### Problem to solve
Exact reproduction of all the data is required, with pictures excluded.

○ ○ ○ ○ ○ ○ ○

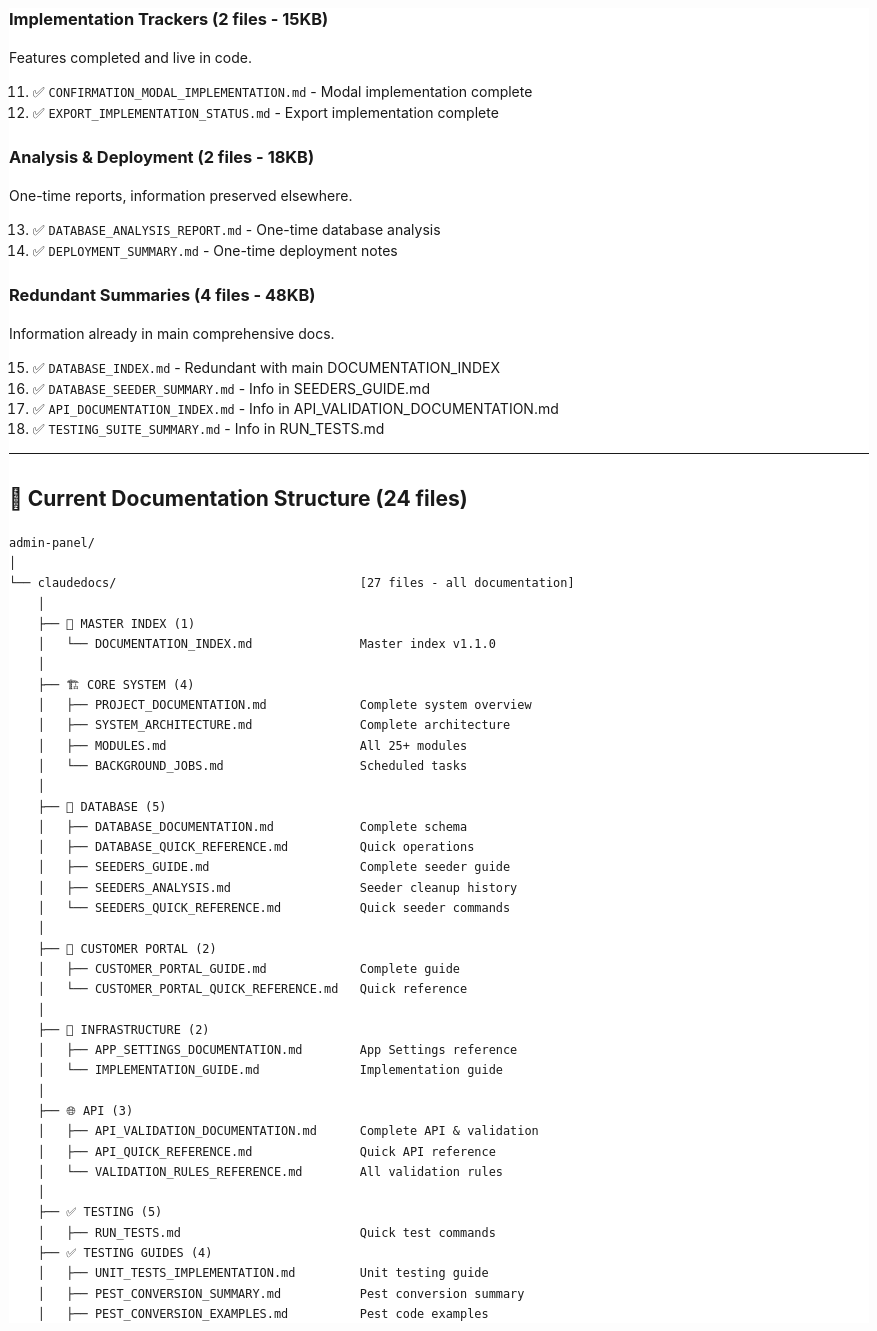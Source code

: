 ### **Implementation Trackers** (2 files - 15KB)
Features completed and live in code.

11. ✅ `CONFIRMATION_MODAL_IMPLEMENTATION.md` - Modal implementation complete
12. ✅ `EXPORT_IMPLEMENTATION_STATUS.md` - Export implementation complete

### **Analysis & Deployment** (2 files - 18KB)
One-time reports, information preserved elsewhere.

13. ✅ `DATABASE_ANALYSIS_REPORT.md` - One-time database analysis
14. ✅ `DEPLOYMENT_SUMMARY.md` - One-time deployment notes

### **Redundant Summaries** (4 files - 48KB)
Information already in main comprehensive docs.

15. ✅ `DATABASE_INDEX.md` - Redundant with main DOCUMENTATION_INDEX
16. ✅ `DATABASE_SEEDER_SUMMARY.md` - Info in SEEDERS_GUIDE.md
17. ✅ `API_DOCUMENTATION_INDEX.md` - Info in API_VALIDATION_DOCUMENTATION.md
18. ✅ `TESTING_SUITE_SUMMARY.md` - Info in RUN_TESTS.md

---

## 📁 Current Documentation Structure (24 files)

```
admin-panel/
│
└── claudedocs/                                  [27 files - all documentation]
    │
    ├── 📖 MASTER INDEX (1)
    │   └── DOCUMENTATION_INDEX.md               Master index v1.1.0
    │
    ├── 🏗️ CORE SYSTEM (4)
    │   ├── PROJECT_DOCUMENTATION.md             Complete system overview
    │   ├── SYSTEM_ARCHITECTURE.md               Complete architecture
    │   ├── MODULES.md                           All 25+ modules
    │   └── BACKGROUND_JOBS.md                   Scheduled tasks
    │
    ├── 💾 DATABASE (5)
    │   ├── DATABASE_DOCUMENTATION.md            Complete schema
    │   ├── DATABASE_QUICK_REFERENCE.md          Quick operations
    │   ├── SEEDERS_GUIDE.md                     Complete seeder guide
    │   ├── SEEDERS_ANALYSIS.md                  Seeder cleanup history
    │   └── SEEDERS_QUICK_REFERENCE.md           Quick seeder commands
    │
    ├── 🔐 CUSTOMER PORTAL (2)
    │   ├── CUSTOMER_PORTAL_GUIDE.md             Complete guide
    │   └── CUSTOMER_PORTAL_QUICK_REFERENCE.md   Quick reference
    │
    ├── 🔧 INFRASTRUCTURE (2)
    │   ├── APP_SETTINGS_DOCUMENTATION.md        App Settings reference
    │   └── IMPLEMENTATION_GUIDE.md              Implementation guide
    │
    ├── 🌐 API (3)
    │   ├── API_VALIDATION_DOCUMENTATION.md      Complete API & validation
    │   ├── API_QUICK_REFERENCE.md               Quick API reference
    │   └── VALIDATION_RULES_REFERENCE.md        All validation rules
    │
    ├── ✅ TESTING (5)
    │   ├── RUN_TESTS.md                         Quick test commands
    ├── ✅ TESTING GUIDES (4)
    │   ├── UNIT_TESTS_IMPLEMENTATION.md         Unit testing guide
    │   ├── PEST_CONVERSION_SUMMARY.md           Pest conversion summary
    │   ├── PEST_CONVERSION_EXAMPLES.md          Pest code examples
```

○ ○ ○ ○ ○ ○ ○

### Written answer
Source code

: ### **Implementation Trackers** (2 files - 15KB)
Features completed and live in code.

11. ✅ `CONFIRMATION_MODAL_IMPLEMENTATION.md` - Modal implementation complete
12. ✅ `EXPORT_IMPLEMENTATION_STATUS.md` - Export implementation complete

### **Analysis & Deployment** (2 files - 18KB)
One-time reports, information preserved elsewhere.

13. ✅ `DATABASE_ANALYSIS_REPORT.md` - One-time database analysis
14. ✅ `DEPLOYMENT_SUMMARY.md` - One-time deployment notes

### **Redundant Summaries** (4 files - 48KB)
Information already in main comprehensive docs.

15. ✅ `DATABASE_INDEX.md` - Redundant with main DOCUMENTATION_INDEX
16. ✅ `DATABASE_SEEDER_SUMMARY.md` - Info in SEEDERS_GUIDE.md
17. ✅ `API_DOCUMENTATION_INDEX.md` - Info in API_VALIDATION_DOCUMENTATION.md
18. ✅ `TESTING_SUITE_SUMMARY.md` - Info in RUN_TESTS.md

---

## 📁 Current Documentation Structure (24 files)

```
admin-panel/
│
└── claudedocs/                                  [27 files - all documentation]
    │
    ├── 📖 MASTER INDEX (1)
    │   └── DOCUMENTATION_INDEX.md               Master index v1.1.0
    │
    ├── 🏗️ CORE SYSTEM (4)
    │   ├── PROJECT_DOCUMENTATION.md             Complete system overview
    │   ├── SYSTEM_ARCHITECTURE.md               Complete architecture
    │   ├── MODULES.md                           All 25+ modules
    │   └── BACKGROUND_JOBS.md                   Scheduled tasks
    │
    ├── 💾 DATABASE (5)
    │   ├── DATABASE_DOCUMENTATION.md            Complete schema
    │   ├── DATABASE_QUICK_REFERENCE.md          Quick operations
    │   ├── SEEDERS_GUIDE.md                     Complete seeder guide
    │   ├── SEEDERS_ANALYSIS.md                  Seeder cleanup history
    │   └── SEEDERS_QUICK_REFERENCE.md           Quick seeder commands
    │
    ├── 🔐 CUSTOMER PORTAL (2)
    │   ├── CUSTOMER_PORTAL_GUIDE.md             Complete guide
    │   └── CUSTOMER_PORTAL_QUICK_REFERENCE.md   Quick reference
    │
    ├── 🔧 INFRASTRUCTURE (2)
    │   ├── APP_SETTINGS_DOCUMENTATION.md        App Settings reference
    │   └── IMPLEMENTATION_GUIDE.md              Implementation guide
    │
    ├── 🌐 API (3)
    │   ├── API_VALIDATION_DOCUMENTATION.md      Complete API & validation
    │   ├── API_QUICK_REFERENCE.md               Quick API reference
    │   └── VALIDATION_RULES_REFERENCE.md        All validation rules
    │
    ├── ✅ TESTING (5)
    │   ├── RUN_TESTS.md                         Quick test commands
    ├── ✅ TESTING GUIDES (4)
    │   ├── UNIT_TESTS_IMPLEMENTATION.md         Unit testing guide
    │   ├── PEST_CONVERSION_SUMMARY.md           Pest conversion summary
    │   ├── PEST_CONVERSION_EXAMPLES.md          Pest code examples
```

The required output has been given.